**Task brief**
Nothing outside the stretch is wanted. Repeat exactly the lines of the listing below from the one that contains "# USGS Scripts" through the one that contains "Once you have", both ends included.

______________________________

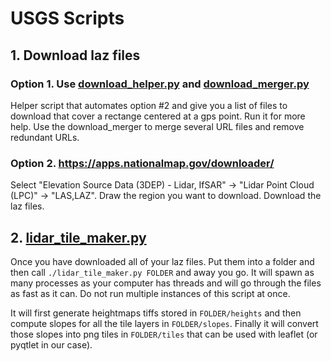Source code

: # USGS Scripts

## 1. Download laz files

### Option 1. Use [download_helper.py](download_helper.py) and [download_merger.py](download_merger.py)
Helper script that automates option #2 and give you a list of files to download that cover a rectange centered at a gps point. Run it for more help. Use the download_merger to merge several URL files and remove redundant URLs.

### Option 2. https://apps.nationalmap.gov/downloader/
Select "Elevation Source Data (3DEP) - Lidar, IfSAR" -> "Lidar Point Cloud (LPC)" -> "LAS,LAZ". Draw the region you want to download. Download the laz files.

## 2. [lidar_tile_maker.py](lidar_tile_maker.py)
Once you have downloaded all of your laz files. Put them into a folder and then call `./lidar_tile_maker.py FOLDER` and away you go. It will spawn as many processes as your computer has threads and will go through the files as fast as it can. Do not run multiple instances of this script at once.

It will first generate heightmaps tiffs stored in `FOLDER/heights` and then compute slopes for all the tile layers in `FOLDER/slopes`. Finally it will convert those slopes into png tiles in `FOLDER/tiles` that can be used with leaflet (or pyqtlet in our case).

______________________________

**Completed exercise**
: # USGS Scripts

## 1. Download laz files

### Option 1. Use [download_helper.py](download_helper.py) and [download_merger.py](download_merger.py)
Helper script that automates option #2 and give you a list of files to download that cover a rectange centered at a gps point. Run it for more help. Use the download_merger to merge several URL files and remove redundant URLs.

### Option 2. https://apps.nationalmap.gov/downloader/
Select "Elevation Source Data (3DEP) - Lidar, IfSAR" -> "Lidar Point Cloud (LPC)" -> "LAS,LAZ". Draw the region you want to download. Download the laz files.

## 2. [lidar_tile_maker.py](lidar_tile_maker.py)
Once you have downloaded all of your laz files. Put them into a folder and then call `./lidar_tile_maker.py FOLDER` and away you go. It will spawn as many processes as your computer has threads and will go through the files as fast as it can. Do not run multiple instances of this script at once.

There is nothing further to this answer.